Almost he couldn’t speak. “We are threatened every day.” He had to turn his eyes from her. “Were Samis and the Baron Trent both dead, we would all be safer.”

“But last night, why? Who was it? Why?”

“I would prefer not to speak of it with you, Lady.”

“I don’t care what you prefer! You must tell me the truth or I shall leave on foot and take any of the children who will come with me. I’ll not stay here with a cold-blooded killer. I have given you a chance to tell me you are not that. Can you?”

With much effort he met her eyes again. He knew it would have been easier for her if she never knew. “I had heard of a relative of yours, Lady. I tried to find him. I had heard the baron’s men had him and would be passing through Merinth. Last night I would have freed him, but he was already dead.”

Netta sank backward against a tree. “Who? Do you know?”

“They said his name was Winn.”

“Uncle Winn.” Her eyes clouded with tears. “It was his window where you threw the stone. He must have been seeking me.”

“I am sorry.” It was hard for him to bear her tears. If only he could someday be the source of someone’s smile.

“Then you killed—trying to prevent them?” She was crying freely now.

“No, Lady. It was too late for that. I killed the dark angel who performed the deed, the baron’s captain who paid him for it, and the priest who met with them for money and agreed to lie about what was done.”

Netta stared at him as it sunk in. Three men? Because of Uncle Winn? She shook her head. It wasn’t right, no matter how wrong those men were. “My family never asked you to do them vengeance,” she told him. “It is wrong.”

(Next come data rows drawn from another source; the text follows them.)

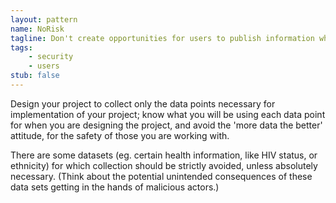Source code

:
 ```yaml
---
layout: pattern
name: NoRisk
tagline: Don't create opportunities for users to publish information which an adversary might use to harm them.
tags:
    - security
    - users
stub: false
---
```


Design your project to collect only the data points necessary for implementation of your project; know what you will be using each data point for when you are designing the project, and avoid the 'more data the better' attitude, for the safety of those you are working with. 

There are some datasets (eg. certain health information, like HIV status, or ethnicity) for which collection should be strictly avoided, unless absolutely necessary. (Think about the potential unintended consequences of these data sets getting in the hands of malicious actors.)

“They were looking for you, Lady. Because they knew your uncle was. Almost I had convinced them that Darin had killed you. Now they are not so sure.”

Something about that made no sense. “The priest was looking for me?”

“He agreed to. Through his people. For money, good lady.

The baron is buying favor. They say he shall be king before the feast of your Savior. And he and Samis seek us far and wide.”

“Then you killed these men to protect me?”

“Yes, Lady, as well as ourselves. Vari and I were seen. Even if we had escaped them, they would have followed and killed all of you. We had no choice.”

“At least for me, please, sir, not again.”

“I cannot make that promise.”

She shook her head. “Why is it so important to you to save my life?”

He was looking far past her into the vastness of sky. “The angel,” he said.

She turned around, following his gaze, but there was nothing. “What angel?”

“The day I killed your husband, I would have killed you too. That was my order. But your husband saw something, a light above him, that warned him of my presence. Because he yelled and fought so hard, I hadn’t time to get to you before your men came up. But before I left, I saw the light again, in front of you. It was an angel between you and me.”

Netta had no idea what to make of that story. She had only seen the attacker and the terrible fight. “Have you seen other angels?”